Estella BIH-NEH NSOH1
1University of Buea ,Cameroon
CaHReF 2018, Yaoundé Congres hall, 08 – 11 January 2019 , OAU032
Background: Despite the World Health Organization's (WHO) attempts to decentralize HIV treatment centers to improve service delivery, people living with HIV still travel to distant centers to access treatment. The trend and factors that influence HIV patients traveling to distant areas for treatment are not known in Cameroon.
Objectif: This paper sought to describe the role of perceived stigma in HIV treatment in the era of decentralization of HIV treatment facilities.
Methodology: A cross-sectional study was conducted between February and April 2018, and involved 443 HIV patients registered for treatment in two hospitals in the North-West region of Cameroon. Data was collected using a semi-structured questionnaire and analyzed using the SPSS software version 23.

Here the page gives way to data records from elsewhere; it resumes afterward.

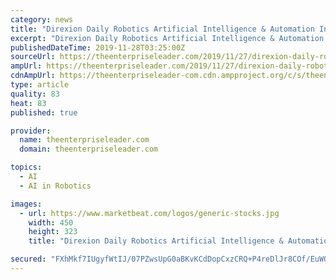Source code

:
 ```yaml
---
category: news
title: "Direxion Daily Robotics Artificial Intelligence & Automation Index Bull 3X Shares (NYSEARCA:UBOT) Shares Up 0.5%"
excerpt: "Direxion Daily Robotics Artificial Intelligence & Automation Index Bull 3X Shares (NYSEARCA:UBOT) shot up 0.5% during mid-day trading on Wednesday . The company traded as high as $12.74 and last traded at $12.74, 855 shares traded hands during mid-day trading. A decline of 99% from the average session volume of 112,117 shares. The stock had ..."
publishedDateTime: 2019-11-28T03:25:00Z
sourceUrl: https://theenterpriseleader.com/2019/11/27/direxion-daily-robotics-artificial-intelligence-automation-index-bull-3x-shares-nysearcaubot-shares-up-0-5.html
ampUrl: https://theenterpriseleader.com/2019/11/27/direxion-daily-robotics-artificial-intelligence-automation-index-bull-3x-shares-nysearcaubot-shares-up-0-5.html/amp
cdnAmpUrl: https://theenterpriseleader-com.cdn.ampproject.org/c/s/theenterpriseleader.com/2019/11/27/direxion-daily-robotics-artificial-intelligence-automation-index-bull-3x-shares-nysearcaubot-shares-up-0-5.html/amp
type: article
quality: 83
heat: 83
published: true

provider:
  name: theenterpriseleader.com
  domain: theenterpriseleader.com

topics:
  - AI
  - AI in Robotics

images:
  - url: https://www.marketbeat.com/logos/generic-stocks.jpg
    width: 450
    height: 323
    title: "Direxion Daily Robotics Artificial Intelligence & Automation Index Bull 3X Shares (NYSEARCA:UBOT) Shares Up 0.5%"

secured: "FXhMkf7IUgyfWtIJ/07PZwsUpG0aBKvKCdDopCxzCRQ+P4reDlJr8COf/EuWOJLR2yQmjajv6k3Ukg49Rw6XjRERMqG3g7TyL3bPyOfRQfGXzQVmdoA/DaqpLqSpJOEsiY/mph8xHRCagZX7cxzUIl4YLo/x94bG5i0vjdN25EaCq/4eaTHZDCTkdY+380CuVtjwUkiwQYMfVut+v8gQ7YbiCadFmoVE3DVKZxjaYu2+5QzoB8XwiDgVWvzdTEY5pG6xbf1rx0mi/i62eWumbQ==;2pacKLxwiSzSqrCdm4ZB0w=="
---
```


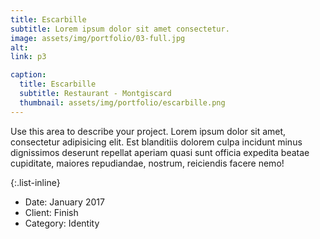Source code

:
 ```yaml
---
title: Escarbille
subtitle: Lorem ipsum dolor sit amet consectetur.
image: assets/img/portfolio/03-full.jpg
alt: 
link: p3

caption:
  title: Escarbille
  subtitle: Restaurant - Montgiscard
  thumbnail: assets/img/portfolio/escarbille.png
---
```

Use this area to describe your project. Lorem ipsum dolor sit amet, consectetur adipisicing elit. Est blanditiis dolorem culpa incidunt minus dignissimos deserunt repellat aperiam quasi sunt officia expedita beatae cupiditate, maiores repudiandae, nostrum, reiciendis facere nemo!

{:.list-inline}
- Date: January 2017
- Client: Finish
- Category: Identity

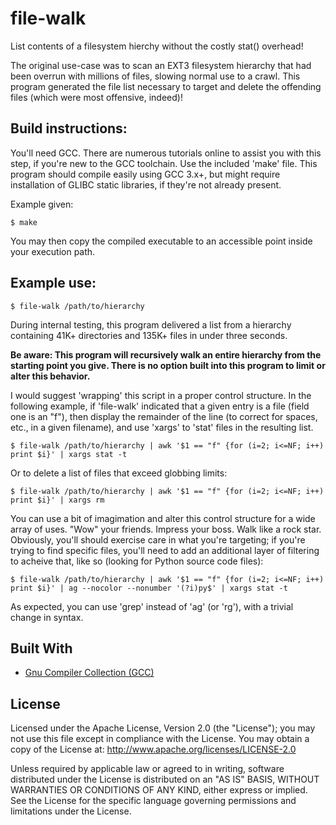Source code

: # file-walk
List contents of a filesystem hierchy without the costly stat() overhead!

The original use-case was to scan an EXT3 filesystem hierarchy that had been overrun with millions of files, slowing normal use to a crawl. This program generated the file list necessary to target and delete the offending files (which were most offensive, indeed)!

## Build instructions:
You'll need GCC. There are numerous tutorials online to assist you with this step, if you're new to the GCC toolchain. Use the included 'make' file. This program should compile easily using GCC 3.x+, but might require installation of GLIBC static libraries, if they're not already present.

Example given:
```
$ make
```

You may then copy the compiled executable to an accessible point inside your execution path.

## Example use:
```
$ file-walk /path/to/hierarchy
```

During internal testing, this program delivered a list from a hierarchy containing 41K+ directories and 135K+ files in under three seconds.

**Be aware: This program will recursively walk an entire hierarchy from the starting point you give. There is no option built into this program to limit or alter this behavior.**

I would suggest 'wrapping' this script in a proper control structure. In the following example, if 'file-walk' indicated that a given entry is a file (field one is an "f"), then display the remainder of the line (to correct for spaces, etc., in a given filename), and use 'xargs' to 'stat' files in the resulting list.

```
$ file-walk /path/to/hierarchy | awk '$1 == "f" {for (i=2; i<=NF; i++) print $i}' | xargs stat -t
```

Or to delete a list of files that exceed globbing limits:

```
$ file-walk /path/to/hierarchy | awk '$1 == "f" {for (i=2; i<=NF; i++) print $i}' | xargs rm
```

You can use a bit of imagimation and alter this control structure for a wide array of uses. "Wow" your friends. Impress your boss. Walk like a rock star. Obviously, you'll should exercise care in what you're targeting; if you're trying to find specific files, you'll need to add an additional layer of filtering to acheive that, like so (looking for Python source code files):

```
$ file-walk /path/to/hierarchy | awk '$1 == "f" {for (i=2; i<=NF; i++) print $i}' | ag --nocolor --nonumber '(?i)py$' | xargs stat -t
```

As expected, you can use 'grep' instead of 'ag' (or 'rg'), with a trivial change in syntax.

## Built With
* [Gnu Compiler Collection (GCC)](https://gcc.gnu.org)

## License
Licensed under the Apache License, Version 2.0 (the "License"); you may not use this file except in compliance with the License.
You may obtain a copy of the License at: http://www.apache.org/licenses/LICENSE-2.0

Unless required by applicable law or agreed to in writing, software distributed under the License is distributed on an "AS IS" BASIS, WITHOUT WARRANTIES OR CONDITIONS OF ANY KIND, either express or implied. See the License for the specific language governing permissions and limitations under the License.
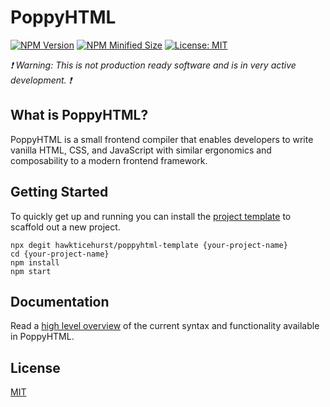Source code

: # PoppyHTML

[![NPM Version](https://img.shields.io/npm/v/poppyhtml?color=blue)](https://www.npmjs.com/package/poppyhtml)
[![NPM Minified Size](https://img.shields.io/bundlephobia/min/poppyhtml)](https://bundlephobia.com/package/poppyhtml@latest)
[![License: MIT](https://img.shields.io/badge/license-MIT-brightgreen)](./LICENSE)

_❗️ Warning: This is not production ready software and is in very active development. ❗️_

## What is PoppyHTML?

PoppyHTML is a small frontend compiler that enables developers to write vanilla HTML, CSS, and JavaScript with similar ergonomics and composability to a modern frontend framework.

## Getting Started

To quickly get up and running you can install the [project template](https://github.com/hawkticehurst/poppyhtml-template) to scaffold out a new project.

```
npx degit hawkticehurst/poppyhtml-template {your-project-name}
cd {your-project-name}
npm install
npm start
```

## Documentation

Read a [high level overview](./docs/overview.md) of the current syntax and functionality available in PoppyHTML.

## License

[MIT](LICENSE)
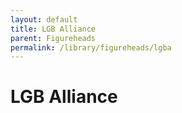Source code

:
 ```yaml
---
layout: default
title: LGB Alliance
parent: Figureheads
permalink: /library/figureheads/lgba
---
```


# LGB Alliance
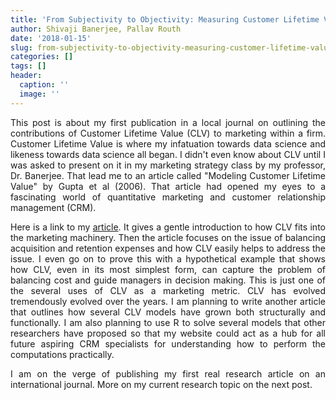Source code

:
 ```yaml
---
title: 'From Subjectivity to Objectivity: Measuring Customer Lifetime Value Constructs'
author: Shivaji Banerjee, Pallav Routh
date: '2018-01-15'
slug: from-subjectivity-to-objectivity-measuring-customer-lifetime-value-constructs
categories: []
tags: []
header:
  caption: ''
  image: ''
---
```


<style>
body {
text-align: justify}
</style>

This post is about my first publication in a local journal on outlining the contributions of Customer Lifetime Value (CLV) to marketing within a firm. Customer Lifetime Value is where my infatuation towards data science and likeness towards data science all began. I didn't even know about CLV until I was asked to present on it in my marketing strategy class by my professor, Dr. Banerjee. That lead me to an article called "Modeling Customer Lifetime Value" by Gupta et al (2006). That article had opened my eyes to a fascinating world of quantitative marketing and customer relationship management (CRM).

Here is a link to my [article](http://citeseerx.ist.psu.edu/viewdoc/download?doi=10.1.1.741.7971&rep=rep1&type=pdf). It gives a gentle introduction to how CLV fits into the marketing machinery. Then the article focuses on the issue of balancing acquisition and retention expenses and how CLV easily helps to address the issue. I even go on to prove this with a hypothetical example that shows how CLV, even in its most simplest form, can capture the problem of balancing cost and guide managers in decision making. This is just one of the several uses of CLV as a marketing metric. CLV has evolved tremendously evolved over the years. I am planning to write another article that outlines how several CLV models have grown both structurally and functionally. I am also planning to use R to solve several models that other researchers have proposed so that my website could act as a hub for all future aspiring CRM specialists for understanding how to perform the computations practically.

I am on the verge of publishing my first real research article on an international journal. More on my current research topic on the next post.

Results: In all, 32% of the participants deliberately traveled to distant areas to access their HIV treatment. Perceived better quality of care was the most common factor influencing choice of treatment center especially among patients from distant areas (p <0.001). The overall prevalence of perceived stigma was found to be high (33.6%); and this was higher among HIV patients who traveled from distant areas (p <0.001). Multivariate analysis showed high perceived stigma was associated with duration on treatment less than 2 years (OR = 2.6, CI: 1.3-5.2, p=0.007), age between 25 and 39 years (OR = 2.4, CI: 1.1-5.2, p=0.030),
Conclusion/Recommandation: Level of perceived stigma among people living with HIV in the North-West of Cameroon is high and influences the pattern of usage of HIV treatment services. There is need to reinforce HIV-related stigma reduction programs especially for newly diagnosed young adult patients and improve quality of HIV care in newly decentralized facilities.